Millions of people across America battle daytime sleepiness. Whether due to a sleeping disorder or not having enough time in the day, few get the recommended eight hours of sleep each night.
A group of DARPA-funded scientists have developed a new nasal spray that could replace your morning coffee as a pick me up. Wired reports that the scientists say the nasal spray containing a hormone called orexin A is a promising candidate for sleep replacement therapy and likely treatment for the sleep disorder narcolepsy. Another study found that low levels of orexin A in the brain could be the main cause behind narcolepsy.
Dr. Jerome Siegel told Wired that orexin A is, “a totally new route for increasing arousal, and the new study shows it to be relatively benign.” Unlike other stimulants used to combat sleepiness from common caffeine containing drinks like sodas and coffee to drugs like amphetamines, the nasal inhalation spray containing orexin A reduces the feeling of sleepiness without causing users to be on edge.
The U.S. Military deems the discovery as a safer way to keep troops alert. The military funded research into the stimulant modafinil, also known as Provigil, to help troops stay awake and alert. DailyTech reported last week that Provigil is one of the new drugs being used as a sort of mental steroid to help keep users focused. One user of Provigil, a professional poker player, credits the drug with helping him win millions in prize money playing poker by allowing him to be more alert and concentrate better.
Currently the nasal spray is in animal testing. Researchers claim when used on 30 to 36 hour sleep-deprived monkeys the subjects perform as well on cognitive tests as monkeys who aren’t sleep deprived. A set of control monkeys was treated with a saline placebo and found to be severely impaired in the same cognitive tests.

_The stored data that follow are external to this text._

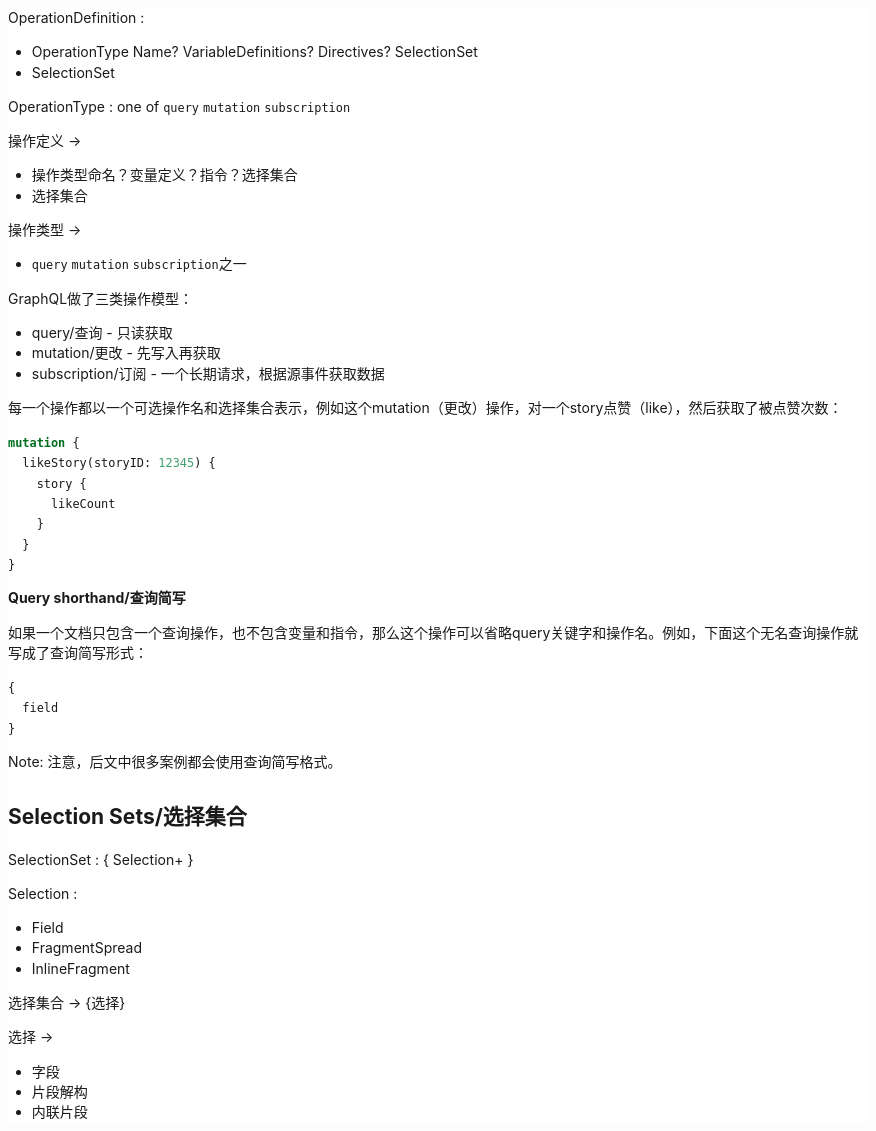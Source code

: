 OperationDefinition :
  - OperationType Name? VariableDefinitions? Directives? SelectionSet
  - SelectionSet

OperationType : one of `query` `mutation` `subscription`

操作定义 ->
  - 操作类型命名？变量定义？指令？选择集合
  - 选择集合

操作类型 ->
  - `query` `mutation` `subscription`之一
  
GraphQL做了三类操作模型：
  * query/查询 - 只读获取
  * mutation/更改 - 先写入再获取
  * subscription/订阅 - 一个长期请求，根据源事件获取数据

每一个操作都以一个可选操作名和选择集合表示，例如这个mutation（更改）操作，对一个story点赞（like），然后获取了被点赞次数：

```GraphQL
mutation {
  likeStory(storyID: 12345) {
    story {
      likeCount
    }
  }
}
```

**Query shorthand/查询简写**

如果一个文档只包含一个查询操作，也不包含变量和指令，那么这个操作可以省略query关键字和操作名。例如，下面这个无名查询操作就写成了查询简写形式：

```GraphQL
{
  field
}
```

Note: 注意，后文中很多案例都会使用查询简写格式。


## Selection Sets/选择集合

SelectionSet : { Selection+ }

Selection :
  - Field
  - FragmentSpread
  - InlineFragment

选择集合 -> \{选择\}

选择 ->
  - 字段
  - 片段解构
  - 内联片段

Dr. Michael Twery, director of the National Center on Sleep Disorders Research told Wired research into drugs for sleepiness is “very interesting.” However, Twery adds that the use of drugs to combat sleepiness may not alleviate other problems associated with sleep deprivation such as increased risk of metabolic disorders and cardiovascular disease.
Dr. Siegel says that, “…you'd have to be a fool to advocate taking this [orexin A] and reducing sleep as much as possible."